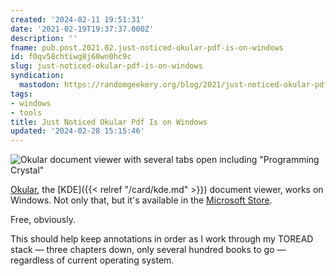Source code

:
 ```yaml
---
created: '2024-02-11 19:51:31'
date: '2021-02-19T19:37:37.000Z'
description: ''
fname: pub.post.2021.02.just-noticed-okular-pdf-is-on-windows
id: f0qv58chtiwg8j60wn0hc9c
slug: just-noticed-okular-pdf-is-on-windows
syndication:
  mastodon: https://randomgeekery.org/blog/2021/just-noticed-okular-pdf-is-on-windows/
tags:
- windows
- tools
title: Just Noticed Okular Pdf Is on Windows
updated: '2024-02-28 15:15:46'
---
```


![Okular document viewer with several tabs open including "Programming Crystal"](assets/img/2021/cover-2021-02-19.png)

[Okular](https://okular.kde.org), the [KDE]({{< relref "/card/kde.md" >}}) document viewer, works on Windows. Not only that, but it's available in the [Microsoft Store](https://www.microsoft.com/en-us/p/okular/9n41msq1wnm8).

Free, obviously.

This should help keep annotations in order as I work through my TOREAD stack — three chapters down, only several hundred books to go —regardless of current operating system.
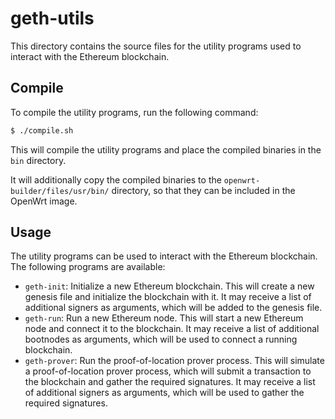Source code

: # geth-utils

This directory contains the source files for the utility programs used to interact with the Ethereum blockchain.

## Compile

To compile the utility programs, run the following command:

```bash
$ ./compile.sh
```

This will compile the utility programs and place the compiled binaries in the `bin` directory.

It will additionally copy the compiled binaries to the `openwrt-builder/files/usr/bin/` directory, so that they can be included in the OpenWrt image.

## Usage

The utility programs can be used to interact with the Ethereum blockchain. The following programs are available:

* `geth-init`: Initialize a new Ethereum blockchain. This will create a new genesis file and initialize the blockchain with it. It may receive a list of additional signers as arguments, which will be added to the genesis file.
* `geth-run`: Run a new Ethereum node. This will start a new Ethereum node and connect it to the blockchain. It may receive a list of additional bootnodes as arguments, which will be used to connect a running blockchain.
* `geth-prover`: Run the proof-of-location prover process. This will simulate a proof-of-location prover process, which will submit a transaction to the blockchain and gather the required signatures. It may receive a list of additional signers as arguments, which will be used to gather the required signatures.
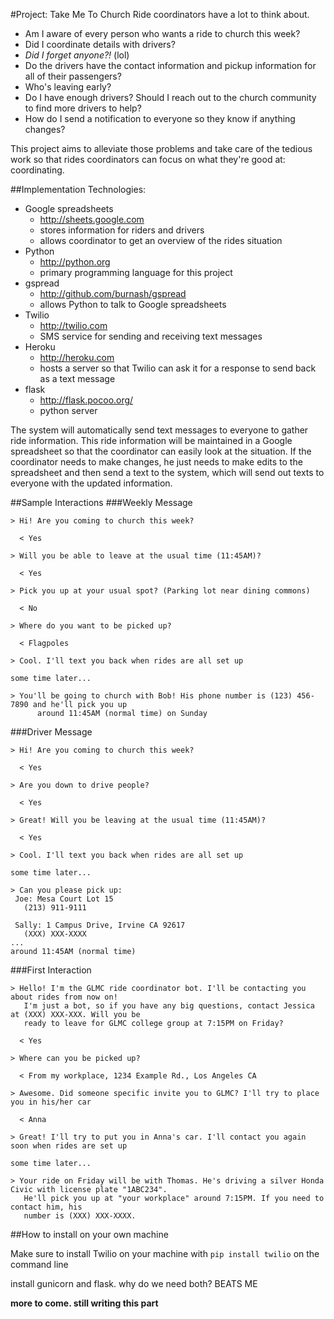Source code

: #Project: Take Me To Church
Ride coordinators have a lot to think about.
* Am I aware of every person who wants a ride to church this week? 
* Did I coordinate details with drivers? 
* _Did I forget anyone?!_ (lol)  
* Do the drivers have the contact information and pickup information for all of their passengers?
* Who's leaving early? 
* Do I have enough drivers? Should I reach out to the church community to find more drivers to help? 
* How do I send a notification to everyone so they know if anything changes? 

This project aims to alleviate those problems and take care of the tedious work so that rides coordinators can focus on what they're good at: coordinating.

##Implementation
Technologies:
* Google spreadsheets 
  * http://sheets.google.com
  * stores information for riders and drivers
  * allows coordinator to get an overview of the rides situation
* Python
  * http://python.org
  * primary programming language for this project
* gspread 
  * http://github.com/burnash/gspread
  * allows Python to talk to Google spreadsheets
* Twilio 
  * http://twilio.com
  * SMS service for sending and receiving text messages
* Heroku 
  * http://heroku.com
  * hosts a server so that Twilio can ask it for a response to send back as a text message
* flask
  * http://flask.pocoo.org/
  * python server

The system will automatically send text messages to everyone to gather ride information. This ride information will be maintained in a Google spreadsheet so that the coordinator can easily look at the situation. If the coordinator needs to make changes, he just needs to make edits to the spreadsheet and then send a text to the system, which will send out texts to everyone with the updated information.

##Sample Interactions
###Weekly Message
```
> Hi! Are you coming to church this week?

  < Yes

> Will you be able to leave at the usual time (11:45AM)?

  < Yes

> Pick you up at your usual spot? (Parking lot near dining commons)

  < No

> Where do you want to be picked up?

  < Flagpoles

> Cool. I'll text you back when rides are all set up

some time later...

> You'll be going to church with Bob! His phone number is (123) 456-7890 and he'll pick you up 
      around 11:45AM (normal time) on Sunday
```

###Driver Message
```
> Hi! Are you coming to church this week?

  < Yes

> Are you down to drive people?

  < Yes

> Great! Will you be leaving at the usual time (11:45AM)?

  < Yes

> Cool. I'll text you back when rides are all set up

some time later...

> Can you please pick up:
 Joe: Mesa Court Lot 15 
   (213) 911-9111
   
 Sally: 1 Campus Drive, Irvine CA 92617
   (XXX) XXX-XXXX
...
around 11:45AM (normal time)
```

###First Interaction
```
> Hello! I'm the GLMC ride coordinator bot. I'll be contacting you about rides from now on! 
   I'm just a bot, so if you have any big questions, contact Jessica at (XXX) XXX-XXX. Will you be 
   ready to leave for GLMC college group at 7:15PM on Friday?

  < Yes

> Where can you be picked up?

  < From my workplace, 1234 Example Rd., Los Angeles CA

> Awesome. Did someone specific invite you to GLMC? I'll try to place you in his/her car

  < Anna

> Great! I'll try to put you in Anna's car. I'll contact you again soon when rides are set up

some time later...

> Your ride on Friday will be with Thomas. He's driving a silver Honda Civic with license plate "1ABC234". 
   He'll pick you up at "your workplace" around 7:15PM. If you need to contact him, his 
   number is (XXX) XXX-XXXX.
```

##How to install on your own machine


Make sure to install Twilio on your machine with
`pip install twilio`
on the command line

install gunicorn and flask. why do we need both? BEATS ME

__more to come. still writing this part__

◆ ◆ ◆ ◆ ◆ ◆ ◆

**Required action**. Take the records above from their first line through the line with "The utility programs can" and set those lines down word for word, minus the pictures.

**Answer space**.
Source code

:
 ```yaml
---
created: '2024-02-11 19:51:31'
date: '2021-02-19T19:37:37.000Z'
description: ''
fname: pub.post.2021.02.just-noticed-okular-pdf-is-on-windows
id: f0qv58chtiwg8j60wn0hc9c
slug: just-noticed-okular-pdf-is-on-windows
syndication:
  mastodon: https://randomgeekery.org/blog/2021/just-noticed-okular-pdf-is-on-windows/
tags:
- windows
- tools
title: Just Noticed Okular Pdf Is on Windows
updated: '2024-02-28 15:15:46'
---
```


![Okular document viewer with several tabs open including "Programming Crystal"](assets/img/2021/cover-2021-02-19.png)

[Okular](https://okular.kde.org), the [KDE]({{< relref "/card/kde.md" >}}) document viewer, works on Windows. Not only that, but it's available in the [Microsoft Store](https://www.microsoft.com/en-us/p/okular/9n41msq1wnm8).

Free, obviously.

This should help keep annotations in order as I work through my TOREAD stack — three chapters down, only several hundred books to go —regardless of current operating system.
Source code

: # geth-utils

This directory contains the source files for the utility programs used to interact with the Ethereum blockchain.

## Compile

To compile the utility programs, run the following command:

```bash
$ ./compile.sh
```

This will compile the utility programs and place the compiled binaries in the `bin` directory.

It will additionally copy the compiled binaries to the `openwrt-builder/files/usr/bin/` directory, so that they can be included in the OpenWrt image.

## Usage

The utility programs can be used to interact with the Ethereum blockchain. The following programs are available:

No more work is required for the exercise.